After his graduation, Ramanathan continued as an assistant to his guru and later became Professor of Music at Kalakshetra. He also served as the Principal of the College of Fine Arts at Kalakshetra.

==Music career==

===Renderings===
Ramanathan was known for his unique style of singing. In addition to having an extremely deep, booming voice, he rendered songs at an extremely slow pace, thereby allowing ample time for the listener to catch every phrase of a composition and gauge its meaning. He also sang with adequate bhava or expression. Ramanathan has sung in most Carnatic music ragas such as Sahana, Sri, Anandabhairavi, Reethigowla and Yadukula Kambhoji. Other favorite ragas of his include Kedaram, Kambhoji and Hamsadhwani. As he himself once admitted, his Vilambita Kaala Gaanam renderings during Kathakali dances had influenced his music and style of singing. Though Ramanathan is identified with his "trademark" slow pace of singing, he did include a few relatively brisk renderings in his concerts off and on.

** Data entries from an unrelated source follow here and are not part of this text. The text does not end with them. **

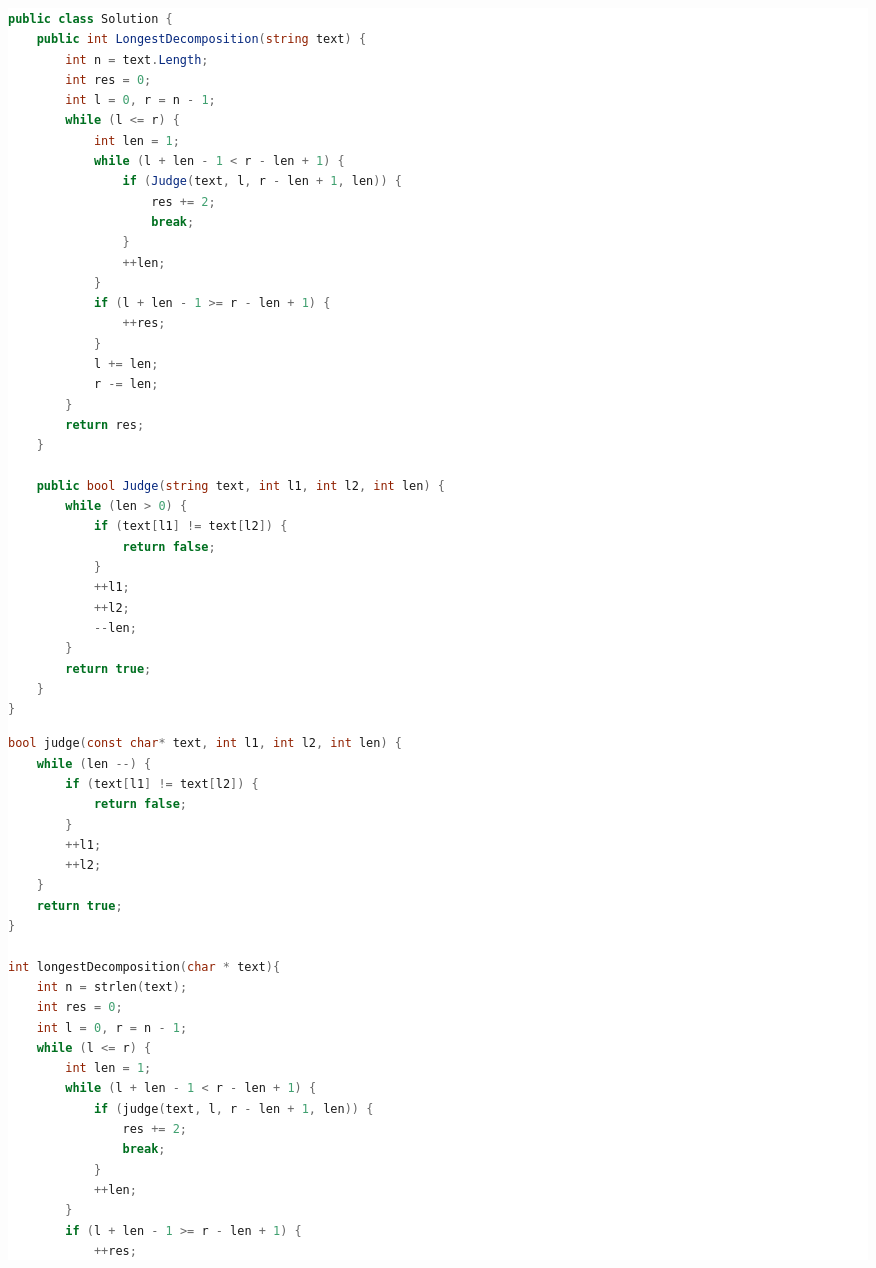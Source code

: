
 ```csharp
public class Solution {
    public int LongestDecomposition(string text) {
        int n = text.Length;
        int res = 0;
        int l = 0, r = n - 1;
        while (l <= r) {
            int len = 1;
            while (l + len - 1 < r - len + 1) {
                if (Judge(text, l, r - len + 1, len)) {
                    res += 2;
                    break;
                }
                ++len;
            }
            if (l + len - 1 >= r - len + 1) {
                ++res;
            }
            l += len;
            r -= len;
        }
        return res;
    }

    public bool Judge(string text, int l1, int l2, int len) {
        while (len > 0) {
            if (text[l1] != text[l2]) {
                return false;
            }
            ++l1;
            ++l2;
            --len;
        }
        return true;
    }
}
```

```c
bool judge(const char* text, int l1, int l2, int len) {
    while (len --) {
        if (text[l1] != text[l2]) {
            return false;
        }
        ++l1;
        ++l2;
    }
    return true;
}

int longestDecomposition(char * text){
    int n = strlen(text);
    int res = 0;
    int l = 0, r = n - 1;
    while (l <= r) {
        int len = 1;
        while (l + len - 1 < r - len + 1) {
            if (judge(text, l, r - len + 1, len)) {
                res += 2;
                break;
            }
            ++len;
        }
        if (l + len - 1 >= r - len + 1) {
            ++res;
```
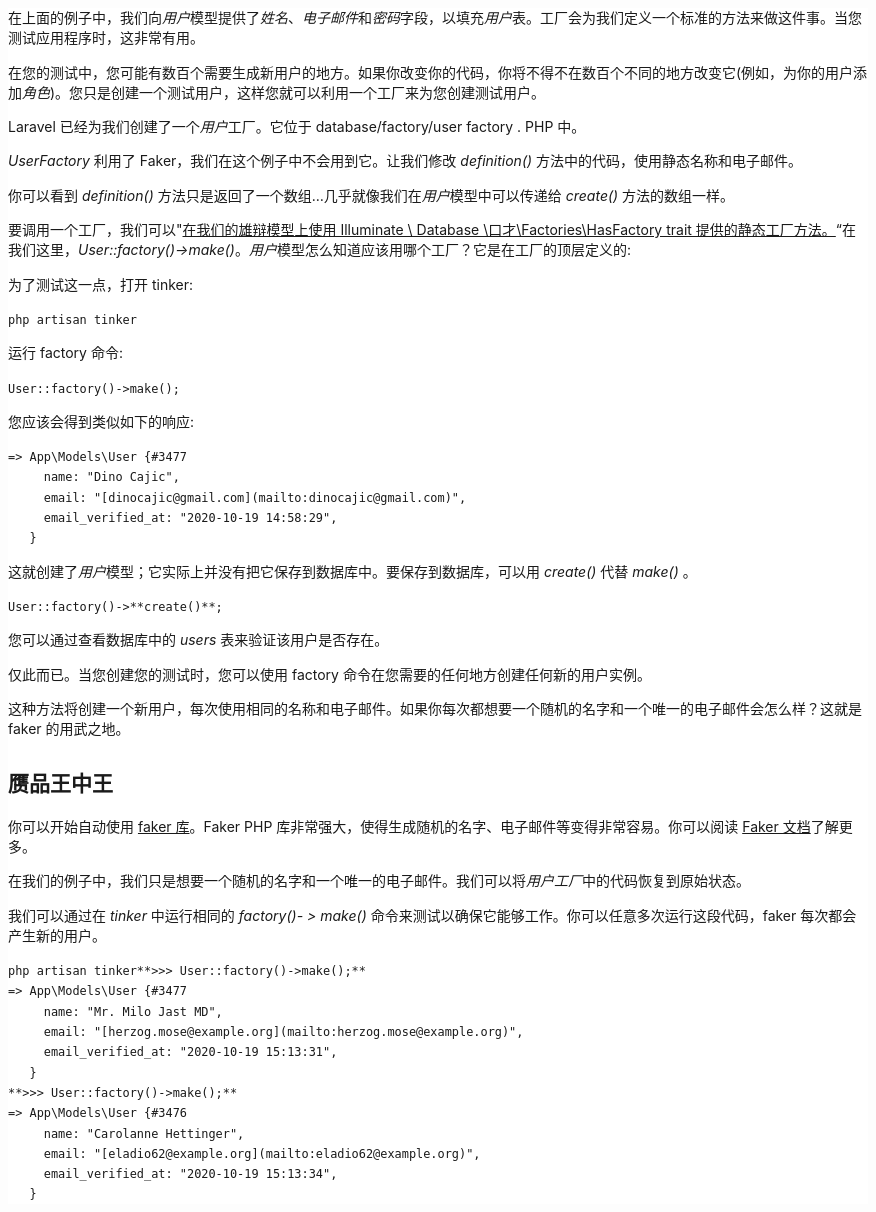 在上面的例子中，我们向*用户*模型提供了*姓名*、*电子邮件*和*密码*字段，以填充*用户*表。工厂会为我们定义一个标准的方法来做这件事。当您测试应用程序时，这非常有用。

在您的测试中，您可能有数百个需要生成新用户的地方。如果你改变你的代码，你将不得不在数百个不同的地方改变它(例如，为你的用户添加*角色*)。您只是创建一个测试用户，这样您就可以利用一个工厂来为您创建测试用户。

Laravel 已经为我们创建了一个*用户*工厂。它位于 database/factory/user factory . PHP 中。

*UserFactory* 利用了 Faker，我们在这个例子中不会用到它。让我们修改 *definition()* 方法中的代码，使用静态名称和电子邮件。

你可以看到 *definition()* 方法只是返回了一个数组…几乎就像我们在*用户*模型中可以传递给 *create()* 方法的数组一样。

要调用一个工厂，我们可以"[在我们的雄辩模型上使用 Illuminate \ Database \口才\Factories\HasFactory trait 提供的静态工厂方法。](https://laravel.com/docs/8.x/database-testing#creating-models)“在我们这里，*User::factory()->make()*。*用户*模型怎么知道应该用哪个工厂？它是在工厂的顶层定义的:

为了测试这一点，打开 tinker:

```
php artisan tinker
```

运行 factory 命令:

```
User::factory()->make();
```

您应该会得到类似如下的响应:

```
=> App\Models\User {#3477
     name: "Dino Cajic",
     email: "[dinocajic@gmail.com](mailto:dinocajic@gmail.com)",
     email_verified_at: "2020-10-19 14:58:29",
   }
```

这就创建了*用户*模型；它实际上并没有把它保存到数据库中。要保存到数据库，可以用 *create()* 代替 *make()* 。

```
User::factory()->**create()**;
```

您可以通过查看数据库中的 *users* 表来验证该用户是否存在。

仅此而已。当您创建您的测试时，您可以使用 factory 命令在您需要的任何地方创建任何新的用户实例。

这种方法将创建一个新用户，每次使用相同的名称和电子邮件。如果你每次都想要一个随机的名字和一个唯一的电子邮件会怎么样？这就是 faker 的用武之地。

## 赝品王中王

你可以开始自动使用 [faker 库](https://github.com/fzaninotto/Faker)。Faker PHP 库非常强大，使得生成随机的名字、电子邮件等变得非常容易。你可以阅读 [Faker 文档](https://github.com/fzaninotto/Faker)了解更多。

在我们的例子中，我们只是想要一个随机的名字和一个唯一的电子邮件。我们可以将*用户工厂*中的代码恢复到原始状态。

我们可以通过在 *tinker* 中运行相同的 *factory()- > make()* 命令来测试以确保它能够工作。你可以任意多次运行这段代码，faker 每次都会产生新的用户。

```
php artisan tinker**>>> User::factory()->make();**
=> App\Models\User {#3477
     name: "Mr. Milo Jast MD",
     email: "[herzog.mose@example.org](mailto:herzog.mose@example.org)",
     email_verified_at: "2020-10-19 15:13:31",
   }
**>>> User::factory()->make();**
=> App\Models\User {#3476
     name: "Carolanne Hettinger",
     email: "[eladio62@example.org](mailto:eladio62@example.org)",
     email_verified_at: "2020-10-19 15:13:34",
   }
```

His style of rendering was very different from the rather brisk style of rendering that had become quite popular then. Due to this, he also received a fair share of criticism from some music critics. During the rendering of krithis, he sometimes made alterations and embellishments to the lyrics. One highlight that his rasikas would always remember is starting the krithi from the anupallavi and then going to the pallavi.

===Compositions===
Ramanathan composed more than 300 songs in carnatic music in Tamil, Telugu and Sanskrit. He used the word Varadadasa as his mudra, in respect for Tiger Varadachariar, his teacher. Some of his famous compositions are:

| Krithi | Ragam | Talam | Language |
| Anaimakhkattanai | Manirangu | Misra Chapu | Tamil |
| Aparadhamulellanu | Gowrimanohari | Adi | Telugu |
| Bhaja Bhaja Manuja | Behag | Adi | Sanskrit |
| Bharatesanute | Arabhi | Misra Chapu | Sanskrit |
| Brindavanaloka | Kalyani | Adi | Telugu |
| Brochutaku Samayamide | Begada | Rupaka | Telugu |
| Dandapani | Ramapriya | Rupaka | Telugu |
| Dari Neevale | Begada | Rupaka | Telugu |
| Dharmavati | Dharmavati | Rupaka | Telugu |
| Durgadevi | Sri | Adi | Sanskrit |
| Emdukichapalamu | Purvikalyani | Adi | Telugu |
| Ennakutram cheideno | Huseni | Adi | Tamil |
| Gajavadana | Hamsadhvani | Rupaka | Sanskrit |
| Gurucharanam | Kannada | Adi | Sanskrit |
| Guruvaram Bhaja Manasa | Dhanyasi | Rupakam | Sanskrit |
| Hariyum Haranum | Atana | Rupakam | Tamil |
| Janani Natajana paalini | Sankarabharanam | Roopakam | Sanskrit |
| Sagara shayana vibho | Bagesri | Adi | Telugu |
| Thillana | Kāpi | Misra Chaapu | Sanskrit |
| Tyagaraja Gurum | Kedaram | Rupakam | Sanskrit |
| Velavane Unakku | Sahana | Adi | Tamil |
| Vighnaraja Ninnu | Shreeranjani | Adi | Telugu |

==Awards==
For his contributions to music, Ramanathan was awarded the Padma Shri by the Government of India in 1974 and the Sangeet Natak Akademi Award in 1975. He received the Kerala Sangeetha Nataka Akademi Award in 1966. The Indian Fine Arts Society bestowed upon him the title of 'Sangeetha Kalasigamani' in 1976. He also served as a member of the Madras Music Academy's Experts Committee. He was also considered for the Academy's Sangeetha Kalanidhi award in the 1983–84 season though he did not get the award.

==Death==
Ramanathan died after a long illness on 27 April 1984 at the age of 61.

==Legacy==
Ramanathan's legacy has been kept alive through his albums and private recordings. M.D. Ramanathan, A Unique Octave in Music by Madhu Vasudevan, which was released in 2003, is a fitting tribute to the legend.